The ministry of St. Alban’s Episcopal Church, Cleveland Heights, dates back to 1890. At that time, the Brotherhood of St. Andrew Chapter from Emmanuel Church, Cleveland, realized the need for planting a church in the “extreme eastern part of the city.” A committee, chaired by the Rev. A.B. Putnam, Rector of Emmanuel Church, was appointed on August 11, 1890 to “further look into the matter.” In December that same year a store room was located at the junction of Euclid Ave and the Nickel Plate Railroad. This was to serve as the mission’s first place of worship and on January 4, 1891, the first service was held in the store room. The mission was called St. Andrews-in-the-East because the ministry was established by Emmanuel Parish’s chapter of the Brotherhood of St. Andrew. The Rev. A. B. Putnam became St. Andrews’ in the East first Priest-in-charge.
In 1892, as the mission continued to grow, a lot was purchased at the corner of Murray Hill and Fairview Ave. On June 29, 1892 Bishop William Andrew Leonard laid the cornerstone of the church of St. Andrew’s-in-the-East. Construction of a chapel began and the first service was held in the new chapel on November 1, 1892. The building was then consecrated on St. Andrew’s Day, November 30th by Bishop Leonard. The parish was admitted into the union with the Convention of the Diocese of Ohio on October 22, 1893 and the Rev F. M. Musen became the next Priest-in-charge. In 1897, St. Andrew’s-in-the-East was moved to Euclid Heights and reopened with its first service on August 1, 1897. The building was literally moved from the old location to the new location up the hill by a team of oxen. The parish received the deed to present property in 1898. The parish held their first parish meeting on February 13, 1901. During this meeting, the name of the parish was officially changed to St. Alban, after the first English Martyr.
1926 marked the beginning of a period of renovations for the church. During 1926 the parish remodeled and enlarged the building. Then, in 1940 the chapel was built with a dedication the following year. The newly renovated building was consecrated on June 22, 1947 by the Rt. Rev. Beverly Daindridge Tucker, 6th Bishop of Ohio. The rectory just north of the church on Edgehill Rd was acquired and added to the church property in 1948. The parish hall was built in 1963 and then dedicated on June 23rd. In 1979 the undercroft and parish hall were remodeled and decorated.

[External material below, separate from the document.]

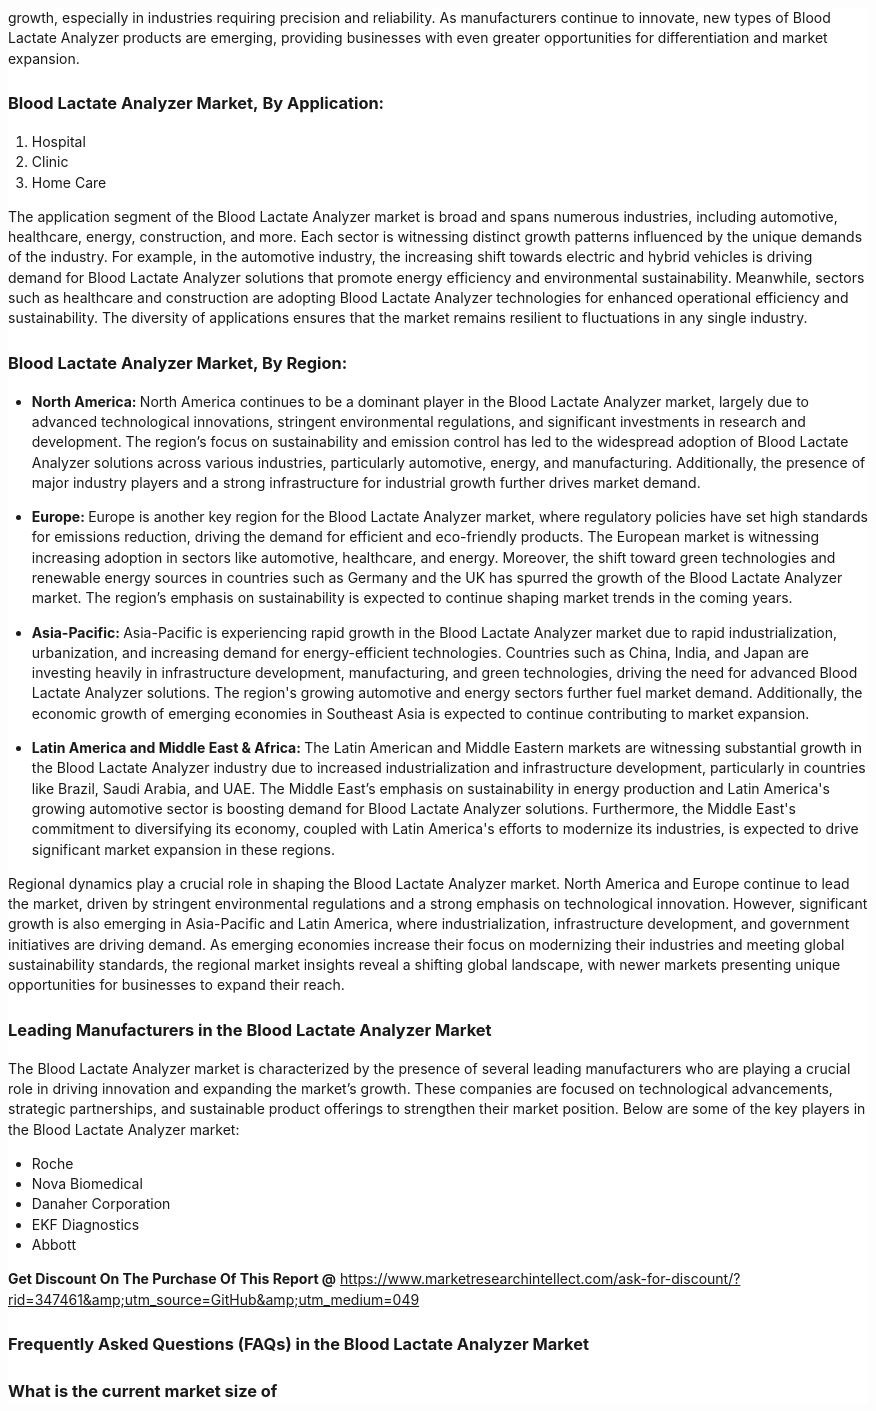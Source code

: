 growth, especially in industries requiring precision and reliability. As manufacturers continue to innovate, new types of Blood Lactate Analyzer products are emerging, providing businesses with even greater opportunities for differentiation and market expansion.</p><h3>Blood Lactate Analyzer Market,&nbsp;By Application:</h3><ol><li>Hospital<li> Clinic<li> Home Care</li></ol><p>The application segment of the Blood Lactate Analyzer market is broad and spans numerous industries, including automotive, healthcare, energy, construction, and more. Each sector is witnessing distinct growth patterns influenced by the unique demands of the industry. For example, in the automotive industry, the increasing shift towards electric and hybrid vehicles is driving demand for Blood Lactate Analyzer solutions that promote energy efficiency and environmental sustainability. Meanwhile, sectors such as healthcare and construction are adopting Blood Lactate Analyzer technologies for enhanced operational efficiency and sustainability. The diversity of applications ensures that the market remains resilient to fluctuations in any single industry.</p><h3>Blood Lactate Analyzer Market, By Region:</h3><ul><li><p><strong>North America:&nbsp;</strong>North America continues to be a dominant player in the Blood Lactate Analyzer market, largely due to advanced technological innovations, stringent environmental regulations, and significant investments in research and development. The region&rsquo;s focus on sustainability and emission control has led to the widespread adoption of Blood Lactate Analyzer solutions across various industries, particularly automotive, energy, and manufacturing. Additionally, the presence of major industry players and a strong infrastructure for industrial growth further drives market demand.</p></li><li><p><strong><strong>Europe:&nbsp;</strong></strong>Europe is another key region for the Blood Lactate Analyzer market, where regulatory policies have set high standards for emissions reduction, driving the demand for efficient and eco-friendly products. The European market is witnessing increasing adoption in sectors like automotive, healthcare, and energy. Moreover, the shift toward green technologies and renewable energy sources in countries such as Germany and the UK has spurred the growth of the Blood Lactate Analyzer market. The region&rsquo;s emphasis on sustainability is expected to continue shaping market trends in the coming years.</p></li><li><p><strong><strong>Asia-Pacific:&nbsp;</strong></strong>Asia-Pacific is experiencing rapid growth in the Blood Lactate Analyzer market due to rapid industrialization, urbanization, and increasing demand for energy-efficient technologies. Countries such as China, India, and Japan are investing heavily in infrastructure development, manufacturing, and green technologies, driving the need for advanced Blood Lactate Analyzer solutions. The region's growing automotive and energy sectors further fuel market demand. Additionally, the economic growth of emerging economies in Southeast Asia is expected to continue contributing to market expansion.</p></li><li><p><strong><strong>Latin America and Middle East &amp; Africa:&nbsp;</strong></strong>The Latin American and Middle Eastern markets are witnessing substantial growth in the Blood Lactate Analyzer industry due to increased industrialization and infrastructure development, particularly in countries like Brazil, Saudi Arabia, and UAE. The Middle East&rsquo;s emphasis on sustainability in energy production and Latin America's growing automotive sector is boosting demand for Blood Lactate Analyzer solutions. Furthermore, the Middle East's commitment to diversifying its economy, coupled with Latin America's efforts to modernize its industries, is expected to drive significant market expansion in these regions.</p></li></ul><p>Regional dynamics play a crucial role in shaping the Blood Lactate Analyzer market. North America and Europe continue to lead the market, driven by stringent environmental regulations and a strong emphasis on technological innovation. However, significant growth is also emerging in Asia-Pacific and Latin America, where industrialization, infrastructure development, and government initiatives are driving demand. As emerging economies increase their focus on modernizing their industries and meeting global sustainability standards, the regional market insights reveal a shifting global landscape, with newer markets presenting unique opportunities for businesses to expand their reach.</p><h3><strong>Leading Manufacturers in the Blood Lactate Analyzer Market</strong></h3><p>The Blood Lactate Analyzer market is characterized by the presence of several leading manufacturers who are playing a crucial role in driving innovation and expanding the market&rsquo;s growth. These companies are focused on technological advancements, strategic partnerships, and sustainable product offerings to strengthen their market position. Below are some of the key players in the Blood Lactate Analyzer market:</p></div><div class="article-main__content" data-test-id="publishing-text-block"><ul><li><span class="">Roche<li> Nova Biomedical<li> Danaher Corporation<li> EKF Diagnostics<li> Abbott</span></li></ul></div><div class="article-main__content" data-test-id="publishing-text-block"><p><span class="font-[700]"><strong>Get Discount On The Purchase Of This Report @</strong> <a href="https://www.marketresearchintellect.com/ask-for-discount/?rid=347461&amp;utm_source=GitHub&amp;utm_medium=049" data-fr-linked="true">https://www.marketresearchintellect.com/ask-for-discount/?rid=347461&amp;utm_source=GitHub&amp;utm_medium=049</a></span></p></div><div class="article-main__content" data-test-id="publishing-text-block"><h3><strong>Frequently Asked Questions (FAQs) in the Blood Lactate Analyzer Market</strong></h3><h3><strong>What is the current market size of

On Thursday June 1, 1989, an act of arson destroyed much of the sanctuary, choir and nave of the church. Despite this terrible event the congregation stayed strong and continued their normal worship schedule over the remaining summer under a tent right next to the burned out structure. The first Sunday after the fire, June 4th, brought crowds of people to worship. Everyone wanted to show support to the church in their time of need. An electric piano was used for music, a neighboring parishioner wheeled her patio table down the street to be used as the alter and chairs, prayer books, and hymnals were loaned from other churches. The procession was led by their badly charred, but still usable, processional cross. This Sunday service marked the start of many weeks of worship and community building under the tent.
The decision was made to raze the entire church structure and rebuild on the same site.
The congregation processed into the yet unfinished building for worship on Palm Sunday 1992. An article from the May 22nd, 1993 edition of the Cleveland Plain Dealer reveals the radical welcome offered by this small but spiritually strong congregation: “On the same site where it was destroyed by fire four years ago, St. Alban’s Episcopal Church has risen again. The still uncompleted $1 million building will provide a spiritual home for the 72 families who are members of the Episcopal parish, while also serving as a place of worship for members of a branch of Temple Ner Tamid.” In an article for the Northern Ohio Live Magazine the Rabbi of Temple Ner Tamid explained “…It’s a spiritual relationship.” One striking feature of the “new” St. Albans was the “Tree of Life” Reredos which held separately a cross for use by the Episcopal Congregation and a tabernacle for the sacred Torah for use by the Jewish Congregation.
Although a valiant effort was made to continue to serve the surrounding community as a radically inclusive parish over the last twenty-five years, declining membership and resources led to a decision by the current members of St. Albans, led by Senior Warden Wiley Smith, to close the parish. During this past Lent, a series focused on remembering the long and fruitful ministry of St. Alban’s parish. The final service held in the building was the Service for Good Friday on April 19, 2019 complete with the solemn Collects for the day and Communion from the Reserve Sacrament.